Collected data:
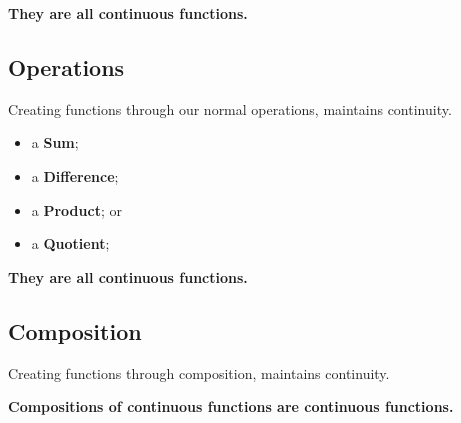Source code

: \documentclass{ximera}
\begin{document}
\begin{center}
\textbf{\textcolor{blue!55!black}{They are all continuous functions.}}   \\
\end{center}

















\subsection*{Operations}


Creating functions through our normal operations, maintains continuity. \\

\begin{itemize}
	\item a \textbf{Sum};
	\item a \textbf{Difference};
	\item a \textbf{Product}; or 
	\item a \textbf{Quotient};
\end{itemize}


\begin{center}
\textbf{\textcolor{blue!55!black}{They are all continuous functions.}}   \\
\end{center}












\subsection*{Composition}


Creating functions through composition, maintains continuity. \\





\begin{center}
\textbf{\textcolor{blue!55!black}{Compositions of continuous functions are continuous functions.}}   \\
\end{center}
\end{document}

◆ EXERCISE ◆
What is needed is a verbatim copy of the entries, leaving out any pictures.

◆ TASK OUTPUT ◆
Source code

: \documentclass{ximera}
\begin{document}
\begin{center}
\textbf{\textcolor{blue!55!black}{They are all continuous functions.}}   \\
\end{center}

















\subsection*{Operations}


Creating functions through our normal operations, maintains continuity. \\

\begin{itemize}
	\item a \textbf{Sum};
	\item a \textbf{Difference};
	\item a \textbf{Product}; or 
	\item a \textbf{Quotient};
\end{itemize}


\begin{center}
\textbf{\textcolor{blue!55!black}{They are all continuous functions.}}   \\
\end{center}












\subsection*{Composition}


Creating functions through composition, maintains continuity. \\





\begin{center}
\textbf{\textcolor{blue!55!black}{Compositions of continuous functions are continuous functions.}}   \\
\end{center}
\end{document}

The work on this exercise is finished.